Here’s my take on Scottish Stalking. When I first started stalking about 40 odd years ago, it was still very much old school. The deer herd was managed by stalkers, or in case of Forestry, forestry rangers who absolutely knew their ground. In many cases they were born on it and the stalkers had been there for generations. Stalkers, gamekeepers etc did much much more than just shoot deer, in many cases they were stewards of the estate and pretty much ran the place alongside the house keeper who ran the house.

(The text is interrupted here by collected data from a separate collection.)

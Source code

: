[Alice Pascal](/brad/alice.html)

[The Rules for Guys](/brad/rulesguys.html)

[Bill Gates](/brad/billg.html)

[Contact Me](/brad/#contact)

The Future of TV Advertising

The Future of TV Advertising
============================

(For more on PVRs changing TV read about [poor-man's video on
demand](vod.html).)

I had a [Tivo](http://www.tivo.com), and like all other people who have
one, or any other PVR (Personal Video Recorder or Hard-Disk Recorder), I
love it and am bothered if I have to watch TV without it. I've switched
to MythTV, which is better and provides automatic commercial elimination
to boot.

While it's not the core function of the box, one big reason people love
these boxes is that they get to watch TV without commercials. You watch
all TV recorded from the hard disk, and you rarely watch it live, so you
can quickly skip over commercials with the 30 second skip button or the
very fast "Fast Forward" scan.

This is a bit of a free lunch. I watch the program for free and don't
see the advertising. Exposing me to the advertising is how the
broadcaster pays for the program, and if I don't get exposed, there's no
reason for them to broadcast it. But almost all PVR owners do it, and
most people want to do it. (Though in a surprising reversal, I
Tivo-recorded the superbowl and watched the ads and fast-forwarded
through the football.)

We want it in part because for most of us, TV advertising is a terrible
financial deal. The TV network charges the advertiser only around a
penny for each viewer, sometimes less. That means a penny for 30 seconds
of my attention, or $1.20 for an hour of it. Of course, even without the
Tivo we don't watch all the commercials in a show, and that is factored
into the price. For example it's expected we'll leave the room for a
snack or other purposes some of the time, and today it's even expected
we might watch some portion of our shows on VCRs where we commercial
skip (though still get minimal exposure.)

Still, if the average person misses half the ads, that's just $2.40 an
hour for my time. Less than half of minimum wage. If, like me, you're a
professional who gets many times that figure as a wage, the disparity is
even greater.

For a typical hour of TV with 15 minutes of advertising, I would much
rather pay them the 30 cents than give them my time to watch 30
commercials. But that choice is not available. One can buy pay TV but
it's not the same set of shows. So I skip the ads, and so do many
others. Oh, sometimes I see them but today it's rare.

The estates all had various different income streams. Capital was provided by the owners - usually family, and often the estate was part of a much larger group of estates / businesses. But the core income for most was sporing rents coming from long standing repeat lettings. The same families would take the estate for the same two weeks every year, and when the old man died his children took over. Part of the let would be the sport - stalking, fishing, shooting and in the evening- ensuring thst your offspring married other appropriate offspring so that you could continue fishing all your life.
Estates value was based on the quality of stalkkng, shooting and fishing and it was based on the long term average over several years. So fundamentally estates were run to produce a long term sustainable yeald of quality. Sales of venison provide another source of income to offset the costs.
In the off season during the hind cull was an opportunity for younger, and much less wealthy to get out stalking. In my experience there would often be several stalkers out in a coordinated fashion, and I remember days when we shot 20 hinds and calves between three or four of us, it was hard work, but if you were capable you got asked back.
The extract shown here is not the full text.